While the report focuses on LGBTQ+ employees, it has implications for people from ethnically diverse communities.
Employers told the survey Donald Trump’s election and rollback of DEO measures had “opened the floodgates” globally and encouraged Australians to challenge local inclusion measures.
Leaders said the tone of their programs had alienated workers, especially those not belonging to minority groups, sparking dismissive language and dissent towards company policy.
Growing hostility in public discourse led one company to stop running transgender inclusion training out of fears for gender-diverse staff, the report said.
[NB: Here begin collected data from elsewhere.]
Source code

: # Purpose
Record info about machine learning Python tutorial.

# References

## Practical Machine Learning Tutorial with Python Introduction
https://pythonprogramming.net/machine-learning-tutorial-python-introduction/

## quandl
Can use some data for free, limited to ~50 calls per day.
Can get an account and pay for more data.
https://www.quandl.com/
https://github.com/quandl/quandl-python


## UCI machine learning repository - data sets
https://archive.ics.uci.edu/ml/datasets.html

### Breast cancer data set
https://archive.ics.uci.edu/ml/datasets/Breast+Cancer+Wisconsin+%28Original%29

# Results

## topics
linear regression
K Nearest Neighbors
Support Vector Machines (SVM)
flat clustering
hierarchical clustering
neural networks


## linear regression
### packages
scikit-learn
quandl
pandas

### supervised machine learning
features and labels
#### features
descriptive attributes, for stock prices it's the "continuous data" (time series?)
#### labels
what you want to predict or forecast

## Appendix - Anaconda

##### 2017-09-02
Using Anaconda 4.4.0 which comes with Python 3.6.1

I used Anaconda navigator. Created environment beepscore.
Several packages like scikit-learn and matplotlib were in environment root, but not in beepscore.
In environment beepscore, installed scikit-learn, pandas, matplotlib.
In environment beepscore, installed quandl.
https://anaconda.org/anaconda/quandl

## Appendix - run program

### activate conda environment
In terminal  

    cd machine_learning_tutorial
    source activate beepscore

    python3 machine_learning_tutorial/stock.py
Paul Zahra, PID patron and former chief executive of David Jones, said the retreat was misguided and could deter people from coming out as LGBTQ at work or home.
“Organisations pulling back [are] responding to imported culture war narratives that don’t reflect Australian workplace realities,” Zahra said.
PID member organisations were subjected to negative campaigns and some ended their partnerships, Zahra said.
The program still includes nearly 500 major employers, including ASX200 companies such as the big four banks, leading law and accounting firms, government agencies, universities and not-for-profits.
But some employers said promoting DEI programs risked losing US customers.
“We are having to remove the word diversity from presentations in case the US sees it,” one executive told the survey.
Big Australian companies have already been quietly winding back their DEI efforts.
The Commonwealth Bank, Macquarie Bank and miner BHP have all slashed references to DEI in their annual reports.
But most Australian companies were working to avoid backlash by softening language and broadening their inclusion programs, rather than scrapping measures, the report said.